Stored data entries
Content starts
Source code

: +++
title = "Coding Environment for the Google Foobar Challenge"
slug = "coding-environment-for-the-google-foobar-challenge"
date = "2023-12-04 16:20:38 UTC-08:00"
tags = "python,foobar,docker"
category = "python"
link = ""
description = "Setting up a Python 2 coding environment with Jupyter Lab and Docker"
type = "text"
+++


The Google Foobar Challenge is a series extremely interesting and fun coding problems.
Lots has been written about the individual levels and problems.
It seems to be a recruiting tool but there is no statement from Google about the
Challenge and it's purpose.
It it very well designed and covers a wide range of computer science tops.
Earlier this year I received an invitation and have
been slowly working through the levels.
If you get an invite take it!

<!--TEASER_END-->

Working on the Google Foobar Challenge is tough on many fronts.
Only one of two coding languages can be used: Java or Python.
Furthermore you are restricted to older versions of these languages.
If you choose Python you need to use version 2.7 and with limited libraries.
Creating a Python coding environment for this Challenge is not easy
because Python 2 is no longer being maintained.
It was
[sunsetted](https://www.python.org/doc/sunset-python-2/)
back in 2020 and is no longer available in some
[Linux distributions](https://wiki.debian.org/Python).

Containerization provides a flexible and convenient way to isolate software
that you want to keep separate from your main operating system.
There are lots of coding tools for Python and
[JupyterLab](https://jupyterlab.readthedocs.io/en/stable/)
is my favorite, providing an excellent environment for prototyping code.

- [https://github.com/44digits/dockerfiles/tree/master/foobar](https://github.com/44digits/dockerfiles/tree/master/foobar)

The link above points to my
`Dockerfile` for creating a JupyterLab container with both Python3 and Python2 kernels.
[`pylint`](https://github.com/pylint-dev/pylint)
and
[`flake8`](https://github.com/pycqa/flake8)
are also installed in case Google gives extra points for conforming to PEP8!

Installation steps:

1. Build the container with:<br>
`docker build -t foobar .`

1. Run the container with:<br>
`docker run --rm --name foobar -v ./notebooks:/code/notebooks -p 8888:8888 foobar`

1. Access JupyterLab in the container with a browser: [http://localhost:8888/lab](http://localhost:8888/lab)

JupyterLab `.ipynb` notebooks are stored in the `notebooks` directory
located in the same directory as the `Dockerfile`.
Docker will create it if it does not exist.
Content ends
Among the entries, find each line that includes the string "notebooks" and copy it.

`docker run --rm --name foobar -v ./notebooks:/code/notebooks -p 8888:8888 foobar`
JupyterLab `.ipynb` notebooks are stored in the `notebooks` directory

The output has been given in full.